Wes Bush - Chairman, CEO and President
Yes, then I'll ask Jim, too, to give a little bit more color on it.
But it goes back actually back, Howard, to what we were just talking about, as we have looked at our future, we have made some decisions to structurally get aligned a bit better, and we announced a little bit of time ago our focus on moving into centers of excellence.
That requires a bit of capital to actually get those stood up and operating the right way.
As we get those facilities in place we look forward to having a number of all of you from the investment community come and take a look at these new centers.
So, that's a part of it.
Other parts of it go fundamentally to supporting the program opportunities that we've captured, or that we see on the horizon.
We're investing in the Company because we see a good opportunity for return here.
Jim is there any more detail on that --
Jim Palmer - CFO
I'll just echo your comments, centers of excellence and program opportunities are really the drivers in the capital investment.
Frankly, last year we said that the capital expenditures were going to be high for a few years and we're basically implementing what we said we were going to do.

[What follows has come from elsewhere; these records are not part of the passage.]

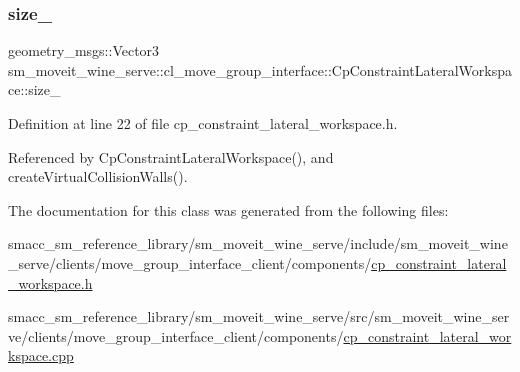 \subsubsection{\texorpdfstring{size\+\_\+}{size\_}}
{\footnotesize\ttfamily geometry\+\_\+msgs\+::\+Vector3 sm\+\_\+moveit\+\_\+wine\+\_\+serve\+::cl\+\_\+move\+\_\+group\+\_\+interface\+::\+Cp\+Constraint\+Lateral\+Workspace\+::size\+\_\+\hspace{0.3cm}{\ttfamily [private]}}



Definition at line 22 of file cp\+\_\+constraint\+\_\+lateral\+\_\+workspace.\+h.



Referenced by Cp\+Constraint\+Lateral\+Workspace(), and create\+Virtual\+Collision\+Walls().



The documentation for this class was generated from the following files\+:\begin{DoxyCompactItemize}
\item 
smacc\+\_\+sm\+\_\+reference\+\_\+library/sm\+\_\+moveit\+\_\+wine\+\_\+serve/include/sm\+\_\+moveit\+\_\+wine\+\_\+serve/clients/move\+\_\+group\+\_\+interface\+\_\+client/components/\hyperlink{sm__moveit__wine__serve_2include_2sm__moveit__wine__serve_2clients_2move__group__interface__clie53c77a9ae8e0cbc82640166beca74822}{cp\+\_\+constraint\+\_\+lateral\+\_\+workspace.\+h}\item 
smacc\+\_\+sm\+\_\+reference\+\_\+library/sm\+\_\+moveit\+\_\+wine\+\_\+serve/src/sm\+\_\+moveit\+\_\+wine\+\_\+serve/clients/move\+\_\+group\+\_\+interface\+\_\+client/components/\hyperlink{sm__moveit__wine__serve_2src_2sm__moveit__wine__serve_2clients_2move__group__interface__client_241f5590ea02f1d65431008d4c2689f32}{cp\+\_\+constraint\+\_\+lateral\+\_\+workspace.\+cpp}\end{DoxyCompactItemize}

Wes Bush - Chairman, CEO and President
I'll just point out as well, when we talk about centers of excellence sometimes that just sounds like Company consolidation and yes perhaps at the 50,000-foot level that's what it is.
But ultimately it's a key part of our strategy to drive both affordability and innovation in the organization.
We're finding that as we do a better job of integrating some of the activities that have been geographically separated, that we're getting a lot of very positive energy that is going, not only into the programs that are being executed, but also the development of new opportunities.
So, that's a big part of it on the innovation side.
And of course on the affordability side, consolidating our footprint has been a process that's been underway now for several years and that is already paying off, of course, and we expect to see good returns on that as we go forward.
So, overall my point is the capital investment has a lot of different strands that run through it: affordability, innovation and supporting our programs across the board.
We're delighted to be able to have those kinds of opportunities to invest where we see those returns.
Operator
Doug, Sanford Bernstein.
Doug Harned - Analyst
Thank you.
Wes Bush - Chairman, CEO and President
Hello, Doug.
Doug Harned - Analyst
Hello, Jim.
Really, it's been just great working with you, so, I want to wish you all the best, going forward.
It's been a great, great several years here.
Jim Palmer - CFO
That's a mutual feeling shared.
Doug Harned - Analyst
Yes so anyway, good luck.
Doug Harned - Analyst
On the short cycle businesses, Information Systems and Tech Services, when you look at the backlogs, you're looking at 10% decline in Information Systems backlog and even more in tech services, yet your guidance for revenues is down a little in each.
I'm assuming you got KC-10 and ICBM support in Tech Services, but it was surprising to me to see your revenue expectations hold up reasonably well considering what appears to be a lot of pressure on backlog here.
Jim Palmer - CFO
Well, Doug, you hit on a couple of the items.
Clearly, right after the end of the year we booked a $900 million award in the Technical Services piece of the business.
It was touch and go whether that would be before the end of the year, or in the first quarter of 2015 and basically we didn't rush the deal.
We made sure that we got a deal that made sense and so it flopped over into 2015, so be it.
Frankly, when we look at the other shorter cycle business, Information Systems, it's interesting that only about a little over half of the revenues actually come out of funded backlog for the year.
That is a shorter cycle business, a big part of the business moves from unfunded backlog to funded backlog as we go through the year.
Or said differently the customer tends to fund us in a number of months of increments rather than a full annual year basis.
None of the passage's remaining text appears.